• [EXERCISE]
Of all the lines below, output only those starting at the one with "rights of others to acquire resources." and ending at the one with "clear mechanism for", both ends included, exactly as written.

• [DATA FOR PROCESSING]
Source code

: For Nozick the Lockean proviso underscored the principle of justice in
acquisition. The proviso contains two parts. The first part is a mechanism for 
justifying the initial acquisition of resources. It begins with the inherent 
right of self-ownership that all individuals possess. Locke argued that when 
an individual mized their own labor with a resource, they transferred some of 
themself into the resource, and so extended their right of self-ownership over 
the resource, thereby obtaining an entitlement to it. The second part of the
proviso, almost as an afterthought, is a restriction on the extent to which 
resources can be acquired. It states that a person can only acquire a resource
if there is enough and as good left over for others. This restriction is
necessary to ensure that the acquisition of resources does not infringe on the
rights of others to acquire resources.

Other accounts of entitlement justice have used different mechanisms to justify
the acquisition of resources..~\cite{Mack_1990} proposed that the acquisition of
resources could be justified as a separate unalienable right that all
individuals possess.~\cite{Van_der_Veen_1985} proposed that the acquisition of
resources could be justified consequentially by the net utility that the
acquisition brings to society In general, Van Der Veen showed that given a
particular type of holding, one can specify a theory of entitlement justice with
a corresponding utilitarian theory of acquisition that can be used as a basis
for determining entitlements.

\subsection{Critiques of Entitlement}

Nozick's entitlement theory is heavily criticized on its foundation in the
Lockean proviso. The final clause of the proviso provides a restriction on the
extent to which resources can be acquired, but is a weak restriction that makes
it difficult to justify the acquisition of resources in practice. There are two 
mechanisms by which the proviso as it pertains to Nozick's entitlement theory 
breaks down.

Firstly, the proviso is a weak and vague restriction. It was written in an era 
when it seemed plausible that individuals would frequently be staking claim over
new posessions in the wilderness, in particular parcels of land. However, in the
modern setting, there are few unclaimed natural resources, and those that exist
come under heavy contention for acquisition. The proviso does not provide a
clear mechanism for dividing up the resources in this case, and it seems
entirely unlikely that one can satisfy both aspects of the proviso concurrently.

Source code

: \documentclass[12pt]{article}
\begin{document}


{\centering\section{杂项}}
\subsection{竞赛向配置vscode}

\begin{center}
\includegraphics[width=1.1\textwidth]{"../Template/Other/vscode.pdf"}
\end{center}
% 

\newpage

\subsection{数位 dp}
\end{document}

• [EXERCISE OUTPUT]
rights of others to acquire resources.

Other accounts of entitlement justice have used different mechanisms to justify
the acquisition of resources..~\cite{Mack_1990} proposed that the acquisition of
resources could be justified as a separate unalienable right that all
individuals possess.~\cite{Van_der_Veen_1985} proposed that the acquisition of
resources could be justified consequentially by the net utility that the
acquisition brings to society In general, Van Der Veen showed that given a
particular type of holding, one can specify a theory of entitlement justice with
a corresponding utilitarian theory of acquisition that can be used as a basis
for determining entitlements.

\subsection{Critiques of Entitlement}

Nozick's entitlement theory is heavily criticized on its foundation in the
Lockean proviso. The final clause of the proviso provides a restriction on the
extent to which resources can be acquired, but is a weak restriction that makes
it difficult to justify the acquisition of resources in practice. There are two 
mechanisms by which the proviso as it pertains to Nozick's entitlement theory 
breaks down.

Firstly, the proviso is a weak and vague restriction. It was written in an era 
when it seemed plausible that individuals would frequently be staking claim over
new posessions in the wilderness, in particular parcels of land. However, in the
modern setting, there are few unclaimed natural resources, and those that exist
come under heavy contention for acquisition. The proviso does not provide a
clear mechanism for dividing up the resources in this case, and it seems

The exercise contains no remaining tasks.